Personal information
- Full name: Nathan J. Northup
- Place of birth: Torrance, California, United States
- Height: 6 ft 0 in (1.83 m)
- Position: Defender

Youth career
- 2000–2003: California State University Monterey Bay

Senior career*
- Years: Team / Apps / (Gls)
- 2005: Salinas Valley Samba
- 2006: Boulder Rapids Reserve / 12 / (1)
- 2007–2008: Wilmington Hammerheads / 20 / (1)

Managerial career
- 2009–2011: Cal State Monterey Bay (assistant)

= Nate Northup =

American soccer player and coach

Nate Northup (born Grinnell, Iowa) is an American soccer midfielder who currently coaches for the PVSC Exiles.

==College==
Northup attended California State University Monterey Bay, playing on the men's soccer team from 2000 to 2003. He graduated cum laude in 2004 with a bachelor's degree in teledramatic arts and technology.

==Professional==
During his collegiate career, Northup also played as an amateur with the Salinas Valley Samba of the fourth division National Premier Soccer League.
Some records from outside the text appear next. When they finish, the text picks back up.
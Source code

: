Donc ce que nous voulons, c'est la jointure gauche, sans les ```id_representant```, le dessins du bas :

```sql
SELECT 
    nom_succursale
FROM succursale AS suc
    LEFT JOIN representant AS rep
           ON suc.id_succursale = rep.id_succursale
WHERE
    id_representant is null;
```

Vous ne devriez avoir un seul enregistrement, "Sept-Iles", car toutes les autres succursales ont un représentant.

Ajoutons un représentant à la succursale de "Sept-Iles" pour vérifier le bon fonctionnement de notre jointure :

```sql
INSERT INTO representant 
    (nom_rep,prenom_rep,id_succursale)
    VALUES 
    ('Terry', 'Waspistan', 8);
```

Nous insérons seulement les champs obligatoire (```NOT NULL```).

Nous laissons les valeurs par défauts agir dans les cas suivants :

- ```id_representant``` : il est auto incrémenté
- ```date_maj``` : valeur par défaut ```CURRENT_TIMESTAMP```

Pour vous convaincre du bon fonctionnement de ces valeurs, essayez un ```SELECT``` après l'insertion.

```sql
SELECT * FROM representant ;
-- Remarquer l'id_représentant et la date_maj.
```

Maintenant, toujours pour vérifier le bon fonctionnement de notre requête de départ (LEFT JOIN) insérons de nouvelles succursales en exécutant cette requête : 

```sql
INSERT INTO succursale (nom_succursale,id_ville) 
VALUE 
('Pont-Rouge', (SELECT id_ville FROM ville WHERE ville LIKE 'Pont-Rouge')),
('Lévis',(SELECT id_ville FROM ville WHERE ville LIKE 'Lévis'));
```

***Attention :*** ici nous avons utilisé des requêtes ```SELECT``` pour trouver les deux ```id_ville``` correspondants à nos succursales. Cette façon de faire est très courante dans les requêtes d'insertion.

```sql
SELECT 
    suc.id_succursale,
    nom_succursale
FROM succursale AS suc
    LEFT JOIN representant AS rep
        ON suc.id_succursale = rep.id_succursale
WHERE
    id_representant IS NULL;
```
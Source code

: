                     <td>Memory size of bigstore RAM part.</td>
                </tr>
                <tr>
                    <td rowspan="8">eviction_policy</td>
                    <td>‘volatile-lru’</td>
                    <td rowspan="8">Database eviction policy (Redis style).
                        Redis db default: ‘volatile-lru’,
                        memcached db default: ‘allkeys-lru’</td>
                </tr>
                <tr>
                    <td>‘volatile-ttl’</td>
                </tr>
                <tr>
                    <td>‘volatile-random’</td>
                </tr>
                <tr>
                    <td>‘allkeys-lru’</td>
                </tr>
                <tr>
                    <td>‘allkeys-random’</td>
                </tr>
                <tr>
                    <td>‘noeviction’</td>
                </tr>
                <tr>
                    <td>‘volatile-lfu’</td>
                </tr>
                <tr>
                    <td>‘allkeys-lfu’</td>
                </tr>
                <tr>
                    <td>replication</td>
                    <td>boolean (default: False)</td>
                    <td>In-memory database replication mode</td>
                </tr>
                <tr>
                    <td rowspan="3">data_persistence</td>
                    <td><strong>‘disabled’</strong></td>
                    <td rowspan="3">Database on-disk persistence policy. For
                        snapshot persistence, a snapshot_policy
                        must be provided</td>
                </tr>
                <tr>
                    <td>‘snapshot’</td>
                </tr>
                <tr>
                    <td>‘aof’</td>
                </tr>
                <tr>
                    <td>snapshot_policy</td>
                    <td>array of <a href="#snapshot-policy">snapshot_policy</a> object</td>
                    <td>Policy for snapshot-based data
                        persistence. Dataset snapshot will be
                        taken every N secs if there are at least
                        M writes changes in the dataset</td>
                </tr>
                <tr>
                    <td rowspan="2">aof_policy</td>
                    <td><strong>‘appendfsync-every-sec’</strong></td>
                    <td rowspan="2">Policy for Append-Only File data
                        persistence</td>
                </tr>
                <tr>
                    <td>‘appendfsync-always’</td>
Following his graduation from college in 2004, he moved to Europe where he had trials with Tres Cantos Pegaso and Hammarby IF. In 2006, he returned to the U.S. and signed with the Boulder Rapids Reserve of the PDL. A year later, he moved to the Wilmington Hammerheads of the USL Second Division. The Hammerheads released him in 2008.

==Coach==
Northup was an assistant coach with the California State University, Monterey Bay men's and women's soccer teams.